THE DECODER•Feb 24, 2026

Why It Matters

Mercury 2’s diffusion architecture could reshape cost structures for real‑time AI services, giving enterprises a faster, cheaper alternative to transformer‑based models. Its early adoption may accelerate the shift toward non‑transformer architectures in the competitive LLM market.

Key Takeaways

•Mercury 2 processes 1,009 tokens/second, 1.7 s latency.
•Pricing $0.25/$0.75 per million tokens, cheaper than rivals.
•Diffusion approach refines multiple text blocks simultaneously.
•128K context, tool use, JSON output supports enterprise apps.
•Benchmarks show competitive scores across GPQA, SciCode, IFBench.

Pulse Analysis

The emergence of diffusion‑based language models marks a departure from the transformer paradigm that has dominated natural‑language processing for years. By treating text generation as a denoising process, diffusion models can update entire sequences in parallel, similar to how image diffusion reconstructs pixels. This architectural shift enables substantial reductions in inference steps, translating into lower latency and compute demand. For developers, the ability to reason over large contexts without the sequential bottleneck opens new possibilities in real‑time applications such as voice assistants, interactive coding environments, and dynamic search interfaces.

Mercury 2 leverages this principle to deliver 1,009 tokens per second on Nvidia Blackwell GPUs, achieving an end‑to‑end latency of just 1.7 seconds—far quicker than Gemini 3 Flash’s 14.4 seconds and Claude Haiku 4.5’s 23.4 seconds when reasoning is enabled. The model’s pricing of $0.25 per million input tokens and $0.75 per million output tokens undercuts the same services by up to 75 percent, making high‑throughput AI economically viable for startups and large enterprises alike. Coupled with a 128K context window, tool integration, and native JSON output, Mercury 2 is positioned for latency‑sensitive workloads that previously required costly infrastructure.

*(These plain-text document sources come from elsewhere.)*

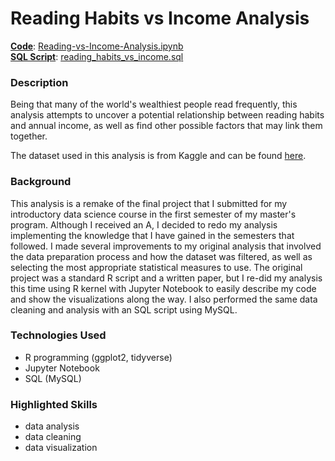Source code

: # Reading Habits vs Income Analysis

<u>**Code**</u>: [Reading-vs-Income-Analysis.ipynb](https://github.com/dannyjimenez98/Reading-Habits-vs-Income-Analysis/blob/91060b03eacba6055966328a4d8c7b198fb263ca/Reading-vs-Income-Analysis.ipynb)  
<u>**SQL Script**</u>: [reading_habits_vs_income.sql](https://github.com/dannyjimenez98/Reading-Habits-vs-Income-Analysis/blob/e34bbe92ca798c2f7eb271e4c7128892a9ec8059/reading_habits_vs_income.sql)

### Description
Being that many of the world's wealthiest people read frequently, this analysis attempts to uncover a potential relationship between reading habits and annual income, as well as find other possible factors that may link them together.

The dataset used in this analysis is from Kaggle and can be found [here](https://www.kaggle.com/datasets/vipulgote4/reading-habit-dataset?datasetId=856212&sortBy=dateRun&tab=bookmarked%21%5Bimage.png%5D%28attachment%3Aimage.png%29).

### Background
This analysis is a remake of the final project that I submitted for my introductory data science course in the first semester of my master's program. Although I received an A, I decided to redo my analysis implementing the knowledge that I have gained in the semesters that followed. I made several improvements to my original analysis that involved the data preparation process and how the dataset was filtered, as well as selecting the most appropriate statistical measures to use. The original project was a standard R script and a written paper, but I re-did my analysis this time using R kernel with Jupyter Notebook to easily describe my code and show the visualizations along the way. I also performed the same data cleaning and analysis with an SQL script using MySQL.

### Technologies Used
- R programming (ggplot2, tidyverse)
- Jupyter Notebook
- SQL (MySQL)

### Highlighted Skills
- data analysis
- data cleaning
- data visualization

The launch arrives as major players such as Google DeepMind experiment with diffusion‑based LLMs, but Inception Labs is the first to commercialize the approach at scale. If Mercury 2’s benchmark performance—strong scores on GPQA Diamond, SciCode, and IFBench—holds across broader tasks, it could pressure incumbent transformer providers to accelerate research into alternative architectures. Investors have already signaled confidence, with a recent $50 million round led by Microsoft, Nvidia, and Snowflake. As the industry watches, diffusion models may become a viable third pillar alongside transformers and retrieval‑augmented generation, reshaping the competitive dynamics of the AI market.